Introduction: The phase III randomized KEYNOTE-522 trial demonstrated that pembrolizumab in combination with chemotherapy as neoadjuvant treatment followed by adjuvant pembrolizumab (pembrolizumab + chemotherapy) provided significant improvements in event-free survival (EFS) and overall survival (OS) for patients with high-risk early-stage triple-negative breast cancer (eTNBC). The objective was to assess the cost-effectiveness of pembrolizumab + chemotherapy compared to neoadjuvant chemotherapy alone (chemotherapy) in patients with high-risk eTNBC from a Hong Kong third-party payer perspective.
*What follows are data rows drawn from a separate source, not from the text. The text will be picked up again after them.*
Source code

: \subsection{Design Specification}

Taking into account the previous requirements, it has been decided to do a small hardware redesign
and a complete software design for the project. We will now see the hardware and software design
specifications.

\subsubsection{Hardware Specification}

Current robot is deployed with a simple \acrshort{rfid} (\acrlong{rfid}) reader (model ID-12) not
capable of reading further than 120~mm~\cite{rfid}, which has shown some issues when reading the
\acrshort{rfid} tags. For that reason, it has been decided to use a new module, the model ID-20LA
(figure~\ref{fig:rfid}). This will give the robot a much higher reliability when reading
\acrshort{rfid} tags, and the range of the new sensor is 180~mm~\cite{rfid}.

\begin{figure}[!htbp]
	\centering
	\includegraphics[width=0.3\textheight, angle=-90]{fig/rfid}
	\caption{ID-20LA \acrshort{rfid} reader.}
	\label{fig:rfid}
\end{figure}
Methods: A multistate transition model with four health states (event-free), locoregional recurrence, distant metastases, and death) was developed to assess the lifetime medical costs and health outcomes (3% annual discount), along with incremental cost-effectiveness ratios (ICERs) using efficacy and safety data from the KEYNOTE-522 trial. The health state utilities were derived from KEYNOTE-522 Euro-QoL-five-dimension five-level questionnaire (EQ-5D-5L) data. Costs were expressed in 2022 Hong Kong dollars (HKD). Scenario and sensitivity analyses were performed to assess the robustness of results.

Results: Over a 32-year time horizon, base case results showed that pembrolizumab + chemotherapy was associated with a 3.42 year longer EFS and expected gains of 3.05 life years (LYs) and 2.45 quality-adjusted life years (QALYs) compared to chemotherapy. The resultant ICERs were HKD 135,200 per QALY gained and HKD 108,463 per LY gained, which were lower than the World Health Organization (WHO) cost-effectiveness threshold of three times gross domestic product (GDP) per capita for Hong Kong of HKD 1,171,308 per QALY. The one-way sensitivity analyses (OWSA) and probabilistic sensitivity analysis (PSA) showed the results were robust across various inputs and alternative scenarios.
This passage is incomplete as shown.